Should it be put in my Player class? And should I increment the numOfPlayers varible everytime a new isntance of the player object is created?(via the constructor)
Or, should I have I have the method in my Game class as non-static and just call the method everytime I create a new Player.
Static fields and methods are supposed to represent stateless attributes of a class; i.e. not pertinent to a particular object.
But be careful with multithreading with statics since the whole class has to be locked rather than just one object. This can lead to concurrency bottlenecks.
As for your numOfPlayers, you'll probably end up having a collection of players developed somewhere else, in which case that function will be a method on that collection not in the player class.
Ideally, in my opinion at least, an individual player should not really be concerned about the players collection. Therefore a static function such as the one you propose would not be good design.
It is a matter of design, which obviously includes a lot of personal preference.
You really should have a look at the factory design pattern, which is a good way of handling such cases. Here, you could have a
public class PlayerFactory {
private int numPlayers = 0;
public int getNumPlayers() { ... }
public Player makeNewPlayer(...) { ... }
}
that takes care of A) incrementing the player count appropriately.
Depending on your exact use case and code style, you may prefer one variation or another. But it is good to know these patterns and recognize them. And document them. By calling a class SomethingFactory you do hint for other developers that this class follows the factory pattern, for example.
Note that I did not need to use static in above example, assuming that the factory may only be instantiated once. It is common to see the constructor private and instead the class then has a public static final instance only.

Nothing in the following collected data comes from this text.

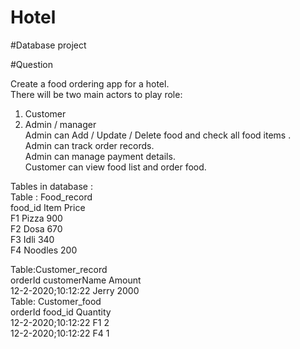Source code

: # Hotel

#Database project

#Question

Create a food ordering app for a hotel.<br>
There will be two main actors to play role:<br>
1. Customer<br>
2. Admin / manager<br>
Admin can Add / Update / Delete food and check all food items .<br>
Admin can track order records.<br>
Admin can manage payment details.<br>
Customer can view food list and order food.<br>


Tables in database :<br>
Table : Food_record<br>
food_id Item    Price<br>
F1      Pizza   900<br>
F2      Dosa    670<br>
F3      Idli    340<br>
F4      Noodles 200<br>

Table:Customer_record<br>
orderId            customerName Amount<br>
12-2-2020;10:12:22 Jerry        2000<br>
Table: Customer_food<br>
orderId            food_id Quantity<br>
12-2-2020;10:12:22 F1      2<br>
12-2-2020;10:12:22 F4      1<br>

You could also call this class Game or Players...
how about you have a List of Players in your game and the number of players is the size of the List.
When you think you should use static for some functionality, don't do it!
Just play along the old rule to never use anything static until you are old and wise and where you perhaps can use it for some very special corner case.
You can create it like this:
Have class Player like you have
Create class Players
class Players
{
private List<Player> players = new List<Players>;
public void AddPlayer(Player pl)
{
this.players.add(pl);
}
public int GetPlayersCount()
{
return this.players.size();
}
}
If you want, you can make this class "static" using Singleton. But try to avoid static classes.
class Players
{
private List<Player> players = new List<Players>;
private static Players instance;
private Players () {};
public static Players getInstance()
{
if (instance == null)
{
instance = new Players ();
}
return instance;
}
public void AddPlayer(Player pl)
{
this.players.add(pl);
}
public int GetPlayersCount()
{
return this.players.size();
}
}
And use it like this
Players players = Players.getInstance();
players.AddPlayer(....)
I would have the list of Players in another class, e.g. Game as you suggested.
Something like
class Game {
private final List<Player> players = new ArrayList<Player>();
public int getNumOfPlayers() {
return players.size();
}
public void addPlayer(final Player player) {
players.add(player);
}
...
You add a player via your instance of Game, game via game.addPlayer(newPlayer), and get the number of players via game.getNumOfPlayers().
The List of players is dynamically allocated.
As for static or not static, I prefer here the non static version, as the players are part of a Game, and one could consider they may be several games - and players would be part of an instance of Game.